Rivian's (NASDAQ:RIVN) future may lie more in becoming a supplier and tech partner rather than continuing as a standalone electric vehicle (EV) manufacturer, Morgan Stanley analysts argued in a Tuesday note.
According to the Wall Street behemoth, such a shift strategy could offer RIVN a more stable and profitable path, leveraging its technology and manufacturing capabilities in collaboration with other automakers.
"Rivian has a greater chance of success as an auto/tech supplier than as a manufacturer," analysts noted, citing the significant costs and risks associated with producing EVs independently.
They also said that partnerships, like the one Rivian has with Volkswagen (VW), provide an opportunity for the company to focus on its strengths in technology and innovation without the heavy burden of full-scale vehicle manufacturing.
“Anything that takes Rivian away from making their own cars can be a positive,” the note emphasizes.
Moreover, analysts raised their Rivian stock price target from $13 to $17, driven by expectations of higher margins and reduced operational expenditures. The firm's updated model anticipates Rivian producing vehicles primarily at its Normal, Illinois facility, with future models potentially being developed in partnership with VW.

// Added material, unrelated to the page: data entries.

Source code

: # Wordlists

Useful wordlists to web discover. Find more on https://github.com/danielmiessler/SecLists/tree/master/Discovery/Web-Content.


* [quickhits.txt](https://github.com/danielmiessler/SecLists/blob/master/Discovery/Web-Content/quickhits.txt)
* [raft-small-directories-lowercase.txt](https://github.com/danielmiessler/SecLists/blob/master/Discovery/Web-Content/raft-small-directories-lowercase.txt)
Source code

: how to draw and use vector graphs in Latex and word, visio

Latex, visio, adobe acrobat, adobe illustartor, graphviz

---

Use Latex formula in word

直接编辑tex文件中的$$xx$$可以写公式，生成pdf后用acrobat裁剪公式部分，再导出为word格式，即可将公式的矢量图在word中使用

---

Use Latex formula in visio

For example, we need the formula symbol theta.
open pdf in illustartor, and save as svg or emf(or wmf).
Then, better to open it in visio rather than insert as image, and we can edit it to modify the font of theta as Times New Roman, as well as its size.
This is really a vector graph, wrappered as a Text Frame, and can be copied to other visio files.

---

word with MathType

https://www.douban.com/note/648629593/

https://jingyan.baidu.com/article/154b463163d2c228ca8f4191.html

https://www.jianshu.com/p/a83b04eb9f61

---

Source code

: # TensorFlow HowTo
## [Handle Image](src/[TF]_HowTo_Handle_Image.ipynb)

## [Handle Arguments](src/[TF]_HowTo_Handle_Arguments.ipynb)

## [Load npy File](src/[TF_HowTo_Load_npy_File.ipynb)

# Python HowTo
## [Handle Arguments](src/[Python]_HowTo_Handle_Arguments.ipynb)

“We no longer contemplate the Georgia plant in any of our scenarios at this time,” analysts added.
Still, there are several uncertainties surrounding the VW partnership, including the detailed mechanics and long-term outcomes of the joint venture.
Analysts said VW’s cash could reduce near-term volatility in RIVN stock, though “it doesn’t change our view that Rivian may have a better future as a Tier 1 supplier/SDV ‘tech partner’ than as a stand-alone maker of EVs.”